The four countries urged the Chinese and Hong Kong governments to work with the people in the special administrative region to find a mutually acceptable way to honor China’s international obligations under its agreement with Britain.

The joint statement was immediately followed by an announcement by British foreign minister Dominc Raab that holders of British national overseas (BNO) passports in Hong Kong could be granted citizenship if Beijing did not suspend its proposed security law.
CE Lam is urging HK people to rally behind the national security law
In the wake of the furor, Hong Kong Chief Executive Carrie Lam wrote a letter calling on the city’s residents to give their “full understanding and staunch support” for the national security law.

Lam’s letter, which was published by most local newspapers today, said the SAR’s current legal system does not provide it adequate defense against national security threats.

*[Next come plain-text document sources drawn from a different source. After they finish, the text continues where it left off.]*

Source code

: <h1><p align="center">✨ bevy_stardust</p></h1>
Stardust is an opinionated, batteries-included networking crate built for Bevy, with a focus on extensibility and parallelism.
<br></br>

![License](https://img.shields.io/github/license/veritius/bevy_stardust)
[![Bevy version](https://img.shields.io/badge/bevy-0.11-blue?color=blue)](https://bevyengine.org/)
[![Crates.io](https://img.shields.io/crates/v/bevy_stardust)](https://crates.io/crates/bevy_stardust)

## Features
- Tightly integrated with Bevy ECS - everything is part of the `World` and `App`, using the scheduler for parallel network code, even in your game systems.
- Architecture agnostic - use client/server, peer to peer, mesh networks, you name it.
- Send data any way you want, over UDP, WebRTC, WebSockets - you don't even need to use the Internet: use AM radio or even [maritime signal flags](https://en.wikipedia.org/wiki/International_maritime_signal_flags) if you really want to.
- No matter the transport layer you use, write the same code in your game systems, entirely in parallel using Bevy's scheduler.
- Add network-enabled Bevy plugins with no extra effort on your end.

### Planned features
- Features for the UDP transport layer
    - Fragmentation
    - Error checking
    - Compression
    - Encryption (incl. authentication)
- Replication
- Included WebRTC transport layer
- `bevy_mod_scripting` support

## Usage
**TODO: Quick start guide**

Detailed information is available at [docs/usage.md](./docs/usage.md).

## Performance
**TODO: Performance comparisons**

“Over the past year, the Hong Kong community has been traumatized. Violence by rioters has escalated, with illegal firearms and explosives posing a terrorist threat,” Lam wrote.

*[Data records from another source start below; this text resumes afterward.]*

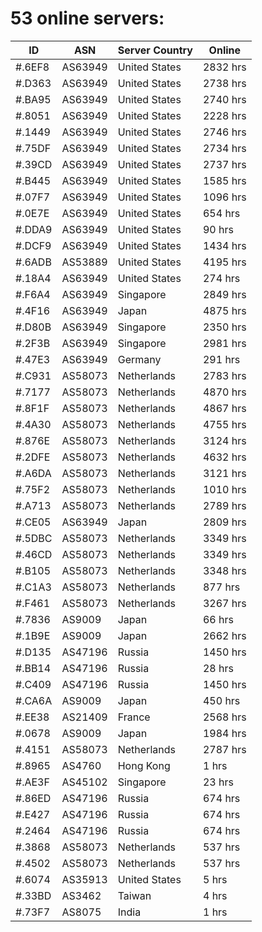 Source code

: # 53 online servers:

| ID | ASN | Server Country | Online |
| ------ | ------ | ------ | ------ |
| #.6EF8 | AS63949 | United States | 2832 hrs |
| #.D363 | AS63949 | United States | 2738 hrs |
| #.BA95 | AS63949 | United States | 2740 hrs |
| #.8051 | AS63949 | United States | 2228 hrs |
| #.1449 | AS63949 | United States | 2746 hrs |
| #.75DF | AS63949 | United States | 2734 hrs |
| #.39CD | AS63949 | United States | 2737 hrs |
| #.B445 | AS63949 | United States | 1585 hrs |
| #.07F7 | AS63949 | United States | 1096 hrs |
| #.0E7E | AS63949 | United States | 654 hrs |
| #.DDA9 | AS63949 | United States | 90 hrs |
| #.DCF9 | AS63949 | United States | 1434 hrs |
| #.6ADB | AS53889 | United States | 4195 hrs |
| #.18A4 | AS63949 | United States | 274 hrs |
| #.F6A4 | AS63949 | Singapore | 2849 hrs |
| #.4F16 | AS63949 | Japan | 4875 hrs |
| #.D80B | AS63949 | Singapore | 2350 hrs |
| #.2F3B | AS63949 | Singapore | 2981 hrs |
| #.47E3 | AS63949 | Germany | 291 hrs |
| #.C931 | AS58073 | Netherlands | 2783 hrs |
| #.7177 | AS58073 | Netherlands | 4870 hrs |
| #.8F1F | AS58073 | Netherlands | 4867 hrs |
| #.4A30 | AS58073 | Netherlands | 4755 hrs |
| #.876E | AS58073 | Netherlands | 3124 hrs |
| #.2DFE | AS58073 | Netherlands | 4632 hrs |
| #.A6DA | AS58073 | Netherlands | 3121 hrs |
| #.75F2 | AS58073 | Netherlands | 1010 hrs |
| #.A713 | AS58073 | Netherlands | 2789 hrs |
| #.CE05 | AS63949 | Japan | 2809 hrs |
| #.5DBC | AS58073 | Netherlands | 3349 hrs |
| #.46CD | AS58073 | Netherlands | 3349 hrs |
| #.B105 | AS58073 | Netherlands | 3348 hrs |
| #.C1A3 | AS58073 | Netherlands | 877 hrs |
| #.F461 | AS58073 | Netherlands | 3267 hrs |
| #.7836 | AS9009 | Japan | 66 hrs |
| #.1B9E | AS9009 | Japan | 2662 hrs |
| #.D135 | AS47196 | Russia | 1450 hrs |
| #.BB14 | AS47196 | Russia | 28 hrs |
| #.C409 | AS47196 | Russia | 1450 hrs |
| #.CA6A | AS9009 | Japan | 450 hrs |
| #.EE38 | AS21409 | France | 2568 hrs |
| #.0678 | AS9009 | Japan | 1984 hrs |
| #.4151 | AS58073 | Netherlands | 2787 hrs |
| #.8965 | AS4760 | Hong Kong | 1 hrs |
| #.AE3F | AS45102 | Singapore | 23 hrs |
| #.86ED | AS47196 | Russia | 674 hrs |
| #.E427 | AS47196 | Russia | 674 hrs |
| #.2464 | AS47196 | Russia | 674 hrs |
| #.3868 | AS58073 | Netherlands | 537 hrs |
| #.4502 | AS58073 | Netherlands | 537 hrs |
| #.6074 | AS35913 | United States | 5 hrs |
| #.33BD | AS3462 | Taiwan | 4 hrs |
| #.73F7 | AS8075 | India | 1 hrs |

“Meanwhile, external forces have intensified their interference in Hong Kong’s internal affairs, passed laws relating to Hong Kong and flagrantly glorified the illegal acts of radicals, all of which seriously jeopardize our nation’s sovereignty, security and development interests,” she added.

Hong Kong has become a gaping hole in national security, and our city’s prosperity and stability are at risk.”

Lam also reminded the people that in the 23 years since the handover, Hong Kong has failed to enact its own laws on national security under sec 23 of the Basic Law.

News that Beijing was poised to enact a national security law for Hong Kong led to thousands of people to march from Causeway Bay to Admiralty on May 24, in the biggest anti-government protest to be held in the city since the coronavirus outbreak.

On May 27, simultaneous protests were held in various districts across Hong Kong, in response to a call to stop the Legislative Council from debating the national anthem law, which punishes anyone who misuses of insults the March of the Volunteers.
180 people were arrested in Causeway Bay and Central during the May 27 rally against the national anthem bill

The protests which broke out in key districts like Central, Admiralty, Wanchai, Causeway Bay and Mong Kok, led to the arrest of 180 people.

Bigger protests could be held over the weekend, which is closest to the June 4th anniversary of the 1989 Tienanmen Square crackdown on the pro-democracy movement in China.

In its advisory to the Filipino community, the Consulate said people should stay away from the protest areas and to refrain from wearing black or white, the colors worn by the opposing forces in the protests.

In case of an emergency, they should call the Consulate’s hotline, 9155 4023.